Data Piques

Aug 06, 2018

Quick and Dirty Serverless Integer Programming

We all know that Python has risen above its humble beginnings such that it now powers billion dollar companies. Let's not forget Python's roots, though! It's still an excellent language for running quick and dirty scripts that automate some task. While this works fine for automating my own tasks because I know how to navigate the command line, it's a bit much to ask a layperson to somehow install python and dependencies, open Terminal on a Mac (god help you if they have a Windows computer), type a random string of characters, and hit enter. Ideally, you would give the layperson a button, they hit it, and they get their result.

I recently deployed a solution which allowed me to do just this. Even better - it was all free! In this post, I'll talk about how I used Google Sheets as my input form, datasheets to convert Google Sheets to pandas, Zappa for deploying a serverless Flask app, and PuLP for solving a quick integer programming problem to make a simple and free ad hoc optimization service.
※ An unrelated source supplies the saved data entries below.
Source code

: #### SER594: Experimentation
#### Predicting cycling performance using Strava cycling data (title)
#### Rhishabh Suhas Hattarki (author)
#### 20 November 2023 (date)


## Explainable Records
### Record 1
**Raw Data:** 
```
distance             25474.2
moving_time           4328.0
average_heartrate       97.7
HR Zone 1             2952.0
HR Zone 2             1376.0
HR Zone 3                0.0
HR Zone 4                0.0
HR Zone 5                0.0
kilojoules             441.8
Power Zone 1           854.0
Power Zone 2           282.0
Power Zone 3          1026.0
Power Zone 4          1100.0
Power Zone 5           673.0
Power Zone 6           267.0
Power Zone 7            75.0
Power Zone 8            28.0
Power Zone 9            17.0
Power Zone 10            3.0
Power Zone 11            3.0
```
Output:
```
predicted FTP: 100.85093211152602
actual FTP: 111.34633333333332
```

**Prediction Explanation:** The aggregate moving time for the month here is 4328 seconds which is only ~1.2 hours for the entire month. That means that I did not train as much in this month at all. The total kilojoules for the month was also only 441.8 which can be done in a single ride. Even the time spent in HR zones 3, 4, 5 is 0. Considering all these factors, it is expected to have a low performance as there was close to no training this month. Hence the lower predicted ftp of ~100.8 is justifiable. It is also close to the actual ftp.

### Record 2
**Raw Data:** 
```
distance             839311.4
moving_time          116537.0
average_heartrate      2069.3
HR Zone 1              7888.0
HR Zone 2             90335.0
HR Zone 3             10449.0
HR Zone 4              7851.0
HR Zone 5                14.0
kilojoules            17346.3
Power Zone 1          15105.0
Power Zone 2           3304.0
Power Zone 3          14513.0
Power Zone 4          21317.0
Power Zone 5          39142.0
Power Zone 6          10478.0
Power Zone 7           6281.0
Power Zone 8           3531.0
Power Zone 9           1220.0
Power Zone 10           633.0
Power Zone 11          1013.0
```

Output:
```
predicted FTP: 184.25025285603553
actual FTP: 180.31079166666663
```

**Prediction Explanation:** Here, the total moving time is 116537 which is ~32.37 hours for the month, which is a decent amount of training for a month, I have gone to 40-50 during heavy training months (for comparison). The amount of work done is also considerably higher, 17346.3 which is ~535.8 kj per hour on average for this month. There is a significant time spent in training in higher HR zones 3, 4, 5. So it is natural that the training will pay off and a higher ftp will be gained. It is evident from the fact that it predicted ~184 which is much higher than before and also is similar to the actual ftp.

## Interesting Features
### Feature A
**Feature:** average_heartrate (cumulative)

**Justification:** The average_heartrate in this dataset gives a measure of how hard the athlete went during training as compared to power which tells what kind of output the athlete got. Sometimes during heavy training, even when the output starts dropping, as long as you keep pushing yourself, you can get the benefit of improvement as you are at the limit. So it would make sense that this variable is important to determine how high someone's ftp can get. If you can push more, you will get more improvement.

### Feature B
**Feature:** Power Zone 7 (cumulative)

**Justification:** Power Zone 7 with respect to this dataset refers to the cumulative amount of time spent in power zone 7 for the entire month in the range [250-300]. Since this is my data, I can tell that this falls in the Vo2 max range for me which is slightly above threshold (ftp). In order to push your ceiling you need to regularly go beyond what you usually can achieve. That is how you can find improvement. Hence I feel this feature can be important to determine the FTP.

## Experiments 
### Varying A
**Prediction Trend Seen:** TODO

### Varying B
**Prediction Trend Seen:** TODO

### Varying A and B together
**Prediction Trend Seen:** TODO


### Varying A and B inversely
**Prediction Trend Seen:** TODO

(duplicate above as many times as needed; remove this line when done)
Note: all the code for this service is located on my github


Every project should start as a problem, and mine was no different. My wife competes in fantasy movie league. This is like fantasy football for movie geeks. The rules are simple:

You are a fantasy movie theater owner. You must decide which movies to play on your 8 screens. Each movie costs a different amount to screen, and the goal is to generate the most box office revenue over the weekend given your available budget. Talking with her, I realized that, if one can do a good job predicting box office revenue for the weekend (the hard part of the problem), then deciding how many screens to play each movie becomes a simple integer programming allocation problem.


Now that we have the problem, what are the requirements?

  1. A method for inputting a bunch of data:
    • Movie name
    • Expected revenue
    • Cost to screen
  2. Ability to run the allocation problem from a browser.
  3. A view of the solution

What's the easiest input form that data scientists hate?


What's worse than Excel?

Google Sheets


Thankfully, Squarespace created datasheets. This is a nice library that makes interactions between pandas and Google Sheets impressively painless. The library is worth it for the detailed OAuth page alone (I once spent 2 weeks struggling with Google OAuth pain and really wish this page had existed at that time). What's particularly nice about the OAuth page is that it walks through setting up a service account which does not require the end-user to go through the typical OAuth dance of browser redirects to and from the Google login page. This is nce because these redirects can get messed up when moving from local development to production systems in the cloud (or at least they always get messed up when I try to do it!).

Anywho, the first step was to setup my Google Sheets credentials and download the client_secrets.json and service_key.json files. With these handy, I can now access my Google Sheets spreadsheet using datasheets. The spreadsheet is named FML, and the inputs tab looks like


We can pull this into a pandas DataFrame by setting some datasheets environment variables to point to our credentials and then creating a Client

In [1]:
import os
import datasheets

os.environ['DATASHEETS_SECRETS_PATH'] = 'client_secrets.json'
os.environ['DATASHEETS_SERVICE_PATH'] = 'service_key.json'

client = datasheets.Client(service=True)

If that goes well, we can now grab our workbook (aka the Google Sheets file) and download the tab of data

In [2]:
workbook = client.fetch_workbook('FML')
input_tab = workbook.fetch_tab('inputs')
input_data = input_tab.fetch_data()

movie revenue cost
0 Hotel Transylvania 13600000.0 157.0
1 Ant Man 9100000.0 116.0
2 Skyscraper 5300000.0 61.0
3 Incredibles 2 7900000.0 89.0
4 Jurassic World 6700000.0 76.0
5 Purge 2400000.0 28.0
6 Sorry to Bother 1800000.0 18.0
7 MI: Fallout 63600000.0 756.0
8 Mamma Mia 19800000.0 227.0
9 Equalizer 18300000.0 201.0
10 Unfriended 1600000.0 18.0
11 Blindspotting 3000000.0 41.0
12 Teen Titans 13400000.0 149.0
13 Three Idential Strangers 1100000.0 16.0
14 Eighth Grade 946000.0 26.0

Allocating Movies

I've written previously about integer programming in Python using the PuLP package, so I will avoid the introductions to integer programming and pulp. For this post, I will just quickly summarize the optimization problem, as it's reasonably simple!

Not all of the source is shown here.